**Required work:** Work through the data below and give the number of lines holding the word "Development", without any other text.

(Collected data)
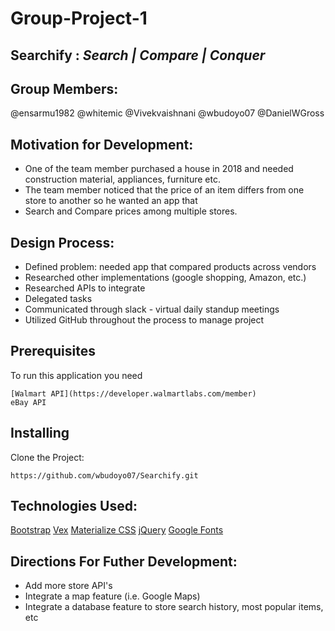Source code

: # Group-Project-1
## Searchify : *Search | Compare | Conquer*

## Group Members:
@ensarmu1982
@whitemic
@Vivekvaishnani
@wbudoyo07
@DanielWGross

## Motivation for Development:
- One of the team member purchased a house in 2018 and needed construction material, appliances, furniture etc. 
- The team member noticed that the price of an item differs from one store to another so he wanted an app that 
- Search and Compare prices among multiple stores. 

## Design Process:
- Defined problem: needed app that compared products across vendors
- Researched other implementations (google shopping, Amazon, etc.)
- Researched APIs to integrate
- Delegated tasks 
- Communicated through slack - virtual daily standup meetings
- Utilized GitHub throughout the process to manage project 

## Prerequisites
To run this application you need 
```
[Walmart API](https://developer.walmartlabs.com/member)
eBay API
```
## Installing
 Clone the Project:
 ```
 https://github.com/wbudoyo07/Searchify.git
 ```
 
## Technologies Used:
[Bootstrap](https://getbootstrap.com/)
[Vex](https://github.hubspot.com/vex/docs/welcome/)
[Materialize CSS](https://materializecss.com/)
[jQuery](https://jquery.com/)
[Google Fonts](https://fonts.google.com/)

## Directions For Futher Development:
- Add more store API's
- Integrate a map feature (i.e. Google Maps)
- Integrate a database feature to store search history, most popular items, etc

**Response to this task:** 2